Massasoit, the leader of the Wampanoag, smokes a pipe with Plymouth Colony governor John Carver.
Massasoit, the leader of the Wampanoag, smokes a pipe with Plymouth Colony governor John Carver. Public Domain

Just a few decades ago, there were no living speakers of Wampanoag, the native tongue of the Cape Cod–based Mashpee Wampanoag tribe. (Their ancestors famously shared a meal with the Pilgrims, 400 years ago.) Then, in 1993, Jessie Little Doe Baird, who was then in her 20s, had a series of dreams about her ancestors, she told Yankee magazine. They were speaking to her, but she couldn’t understand them. A prophecy known to the tribe said that their lost language would come back when they were ready for it, revived by the children of those who had broken the language cycle. Baird saw the dreams as a sign.

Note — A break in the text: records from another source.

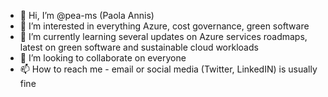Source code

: - 👋 Hi, I’m @pea-ms (Paola Annis)
- 👀 I’m interested in everything Azure, cost governance, green software
- 🌱 I’m currently learning several updates on Azure services roadmaps, latest on green software and sustainable cloud workloads
- 💞️ I’m looking to collaborate on everyone
- 📫 How to reach me - email or social media (Twitter, LinkedIN) is usually fine

<!---
pea-ms/pea-ms is a ✨ special ✨ repository because its `README.md` (this file) appears on your GitHub profile.
You can click the Preview link to take a look at your changes.
--->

Glimmers of Wampanoag are still visible in words that made their way into English. From its pohpokun, there is pumpkin. Moccasin comes from mahkus, skunk from sukok, and Massachusetts from masachoosut (“the place of the foothill”). But the wider language had been lost.

The journey to reviving Wampanoag was long and difficult—Baird had no formal training in linguistics, and there were no living speakers of the language. But historical documents such as A Key Into the Language of America (1643), a translated Bible and psalter (1663 and 1709), and the 1720 Indian Primer helped her begin to fill in the blanks. Baird’s ancestors had embraced literacy, and left reams of letters and documents. In 1903, philologist James Hammond Trumbull had put together a rudimentary dictionary to the language, which, she wrote, “leaves much to be desired [but] has been vital to the overall work of this grammar.”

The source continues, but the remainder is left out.